Special touches are usually only reserved for the most experienced professional cleaners, and it is only the Jedi Master Levels among them that truly appreciate how powerful they can be. Special touches on the surface are very simple.
They aren’t actually cleaning anything so much as artistically presenting the cleaned space back to the client, so they feel that the cleaner cares about their happiness and sees them as “special”. Folding the end of the toilet paper roll into a triangle or fancy flower, folding hand towels into swans, and tucking a child’s beloved teddy bear into their freshly made bed so it appears to be napping, are all examples of “special touches.”
These special touch tricks make cleaners seem more skilled, their spaces feel more well cared for, and their tips skyrocket. Proof of the power of this tool is easily found in the vacation industry. Even if you have never been on a cruise or to a fancy hotel, you are probably aware that folding towels into swans and toilet paper into triangles is part of the experience because it is those images that make their way onto vacation review sites and people’s Instagram of their trip. Regardless of how many hours the cleaner spent scrubbing their room, it’s towel monkey everyone remembers years later!
Whether you clean professionally or for your family, this trick can transform your cleaning experience and your results. To be honest, there’s such a feeling of joy and pride that comes from cleaning for people you care for and seeing their faces light up when they notice a touch you added to make them feel special, which can help motivate you through even some of the toughest cleans.

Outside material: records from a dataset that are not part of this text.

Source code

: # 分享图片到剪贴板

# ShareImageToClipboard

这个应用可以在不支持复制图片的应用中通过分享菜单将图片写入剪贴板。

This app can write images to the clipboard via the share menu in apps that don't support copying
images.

For the person on the receiving end, special touches light up all the right dopamine receptors in their brain, making one cramped and tattered space feel cozy and well-loved.
Special touches refocus the consumer's gaze, making them less focused on every last stray hair or missed dust bunny, and instead allow them to take in the overall beauty of their freshly cleaned space. If you have picky customers or family members who never seem to be satisfied, you might be surprised that the answer is rarely scrubbing harder and instead making them “feel” cleaner, which has far more to do with the 6Ss than any soap or towel.